What are some key topics you want to see included in education about sex and consent?
I want people to know that oral sex counts as rape. What sexual coercion is, and real-life examples of what it sounds like. The education system also needs to do better at teaching about issues like toxic masculinity, slut-shaming and why it’s wrong, female pleasure, rape culture, porn literacy, problematic gender norms, power imbalances, and how rules of consent apply to the cyber world.

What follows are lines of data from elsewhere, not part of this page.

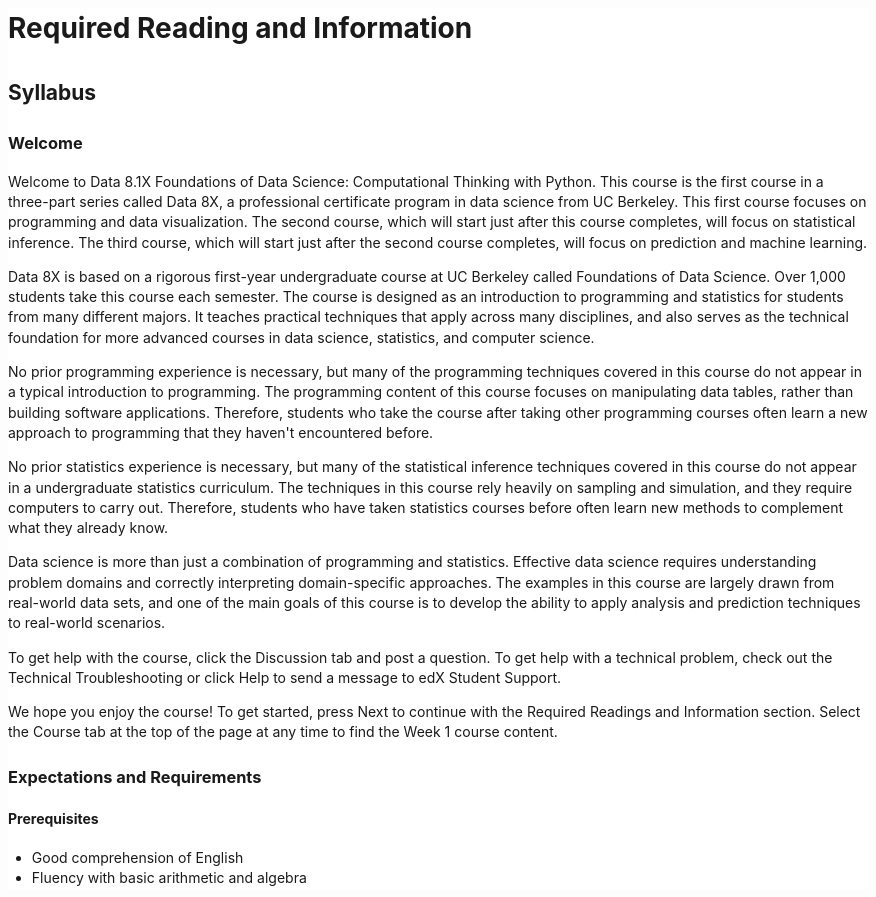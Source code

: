 # Required Reading and Information

## Syllabus <a name="syllabus"></a>

### Welcome

Welcome to Data 8.1X Foundations of Data Science: Computational Thinking with Python.  This course is the first course in a three-part series called Data 8X, a professional certificate program in data science from UC Berkeley. This first course focuses on programming and data visualization. The second course, which will start just after this course completes, will focus on statistical inference. The third course, which will start just after the second course completes, will focus on prediction and machine learning.

Data 8X is based on a rigorous first-year undergraduate course at UC Berkeley called Foundations of Data Science. Over 1,000 students take this course each semester. The course is designed as an introduction to programming and statistics for students from many different majors. It teaches practical techniques that apply across many disciplines, and also serves as the technical foundation for more advanced courses in data science, statistics, and computer science. 

No prior programming experience is necessary, but many of the programming techniques covered in this course do not appear in a typical introduction to programming. The programming content of this course focuses on manipulating data tables, rather than building software applications. Therefore, students who take the course after taking other programming courses often learn a new approach to programming that they haven't encountered before. 

No prior statistics experience is necessary, but many of the statistical inference techniques covered in this course do not appear in a undergraduate statistics curriculum. The techniques in this course rely heavily on sampling and simulation, and they require computers to carry out.  Therefore, students who have taken statistics courses before often learn new methods to complement what they already know.

Data science is more than just a combination of programming and statistics. Effective data science requires understanding problem domains and correctly interpreting domain-specific approaches. The examples in this course are largely drawn from real-world data sets, and one of the main goals of this course is to develop the ability to apply analysis and prediction techniques to real-world scenarios.

To get help with the course, click the Discussion tab and post a question. To get help with a technical problem, check out the Technical Troubleshooting or click Help to send a message to edX Student Support.

We hope you enjoy the course! To get started, press Next to continue with the Required Readings and Information section. Select the Course tab at the top of the page at any time to find the Week 1 course content.

### Expectations and Requirements

#### Prerequisites

+ Good comprehension of English
+ Fluency with basic arithmetic and algebra
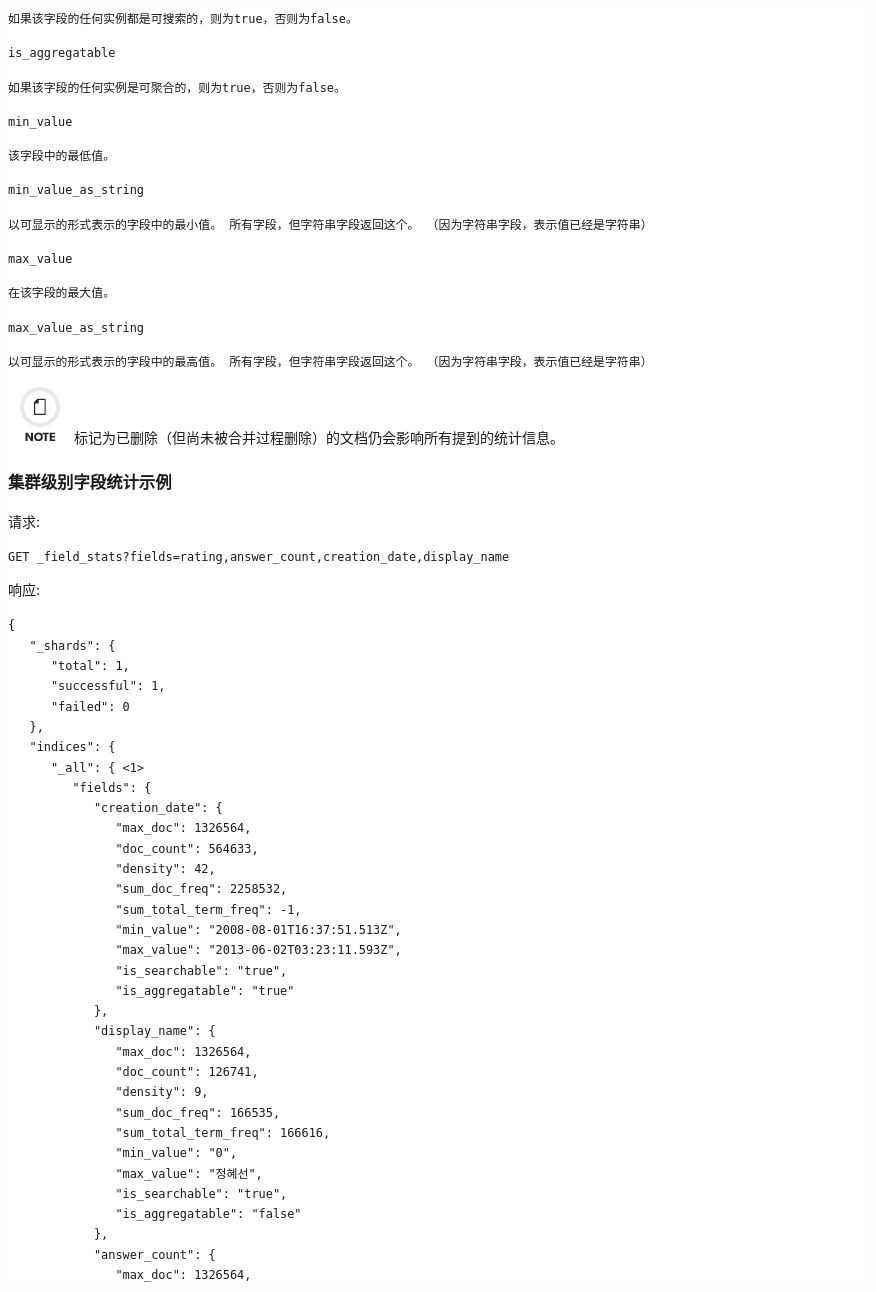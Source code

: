     如果该字段的任何实例都是可搜索的，则为true，否则为false。

`is_aggregatable`

    如果该字段的任何实例是可聚合的，则为true，否则为false。

`min_value`

    该字段中的最低值。

`min_value_as_string`

    以可显示的形式表示的字段中的最小值。 所有字段，但字符串字段返回这个。 （因为字符串字段，表示值已经是字符串）

`max_value`

    在该字段的最大值。

`max_value_as_string`

    以可显示的形式表示的字段中的最高值。 所有字段，但字符串字段返回这个。 （因为字符串字段，表示值已经是字符串）

![Note](/images/icons/note.png)标记为已删除（但尚未被合并过程删除）的文档仍会影响所有提到的统计信息。

###  集群级别字段统计示例

请求:
    
    
    GET _field_stats?fields=rating,answer_count,creation_date,display_name

响应:
    
    
    {
       "_shards": {
          "total": 1,
          "successful": 1,
          "failed": 0
       },
       "indices": {
          "_all": { <1>
             "fields": {
                "creation_date": {
                   "max_doc": 1326564,
                   "doc_count": 564633,
                   "density": 42,
                   "sum_doc_freq": 2258532,
                   "sum_total_term_freq": -1,
                   "min_value": "2008-08-01T16:37:51.513Z",
                   "max_value": "2013-06-02T03:23:11.593Z",
                   "is_searchable": "true",
                   "is_aggregatable": "true"
                },
                "display_name": {
                   "max_doc": 1326564,
                   "doc_count": 126741,
                   "density": 9,
                   "sum_doc_freq": 166535,
                   "sum_total_term_freq": 166616,
                   "min_value": "0",
                   "max_value": "정혜선",
                   "is_searchable": "true",
                   "is_aggregatable": "false"
                },
                "answer_count": {
                   "max_doc": 1326564,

What has your campaign achieved so far?
So far we have achieved mandatory consent education in Victoria, and a review into the Australian school curriculum has proposed that consent education be made mandatory nation-wide. The campaign triggered a debate in the NSW Parliament (June 24). We launched Operation Vest [a new platform from NSW Police that allows people to report a sexual assault without initiating a criminal investigation] which saw a 61 per cent increase in reporting of sexual assault month on month from February to March. We have increased awareness around the prevalence of sexual assault and rape culture. Thousands of people around Australia have come forward to their friends and family.
What else do you hope to achieve?
For the curriculum to make consent education mandatory in an explicitly sexual way from Year 7; a commitment from independent schools to reform; and an overall reduction in the rates of sexual assault.
Is there anyone else who has worked on the campaign whom you’d like to acknowledge?
Thank you to Jack Pascoe and Sophie Gardner for volunteering to create the website and doing it so amazingly and quickly. Matthew Hubner for doing endless behind the scene work and support. Mei Ling Dorey and Ant Simmons for helping me turn this Instagram post into an organisation. The team of law students who reviewed thousands of testimonies for defamation. Ruby Belnick (@rubydoodles) for all of her graphics on each post. Bronte Morgan, Sarah Coupland, and Nikki Riesel – the girls at the sleepover with me, for your friendship and the courage they gave me to start this movement!
What does the future of education about consent and sexuality look like to you?
I hope to see a world where we move away from teaching only the negatives of sex, and to reduce the taboo. I hope we start teaching students how to engage in positive intimacy and have empathy for each other.
If this article has raised any issues for you, you can call 1800 RESPECT on 1800 737 732, the line is open nationwide 24 hours a day. In NSW, you can call the NSW Rape Crisis Counselling Service on 1800 424 017, open 24 hours a day.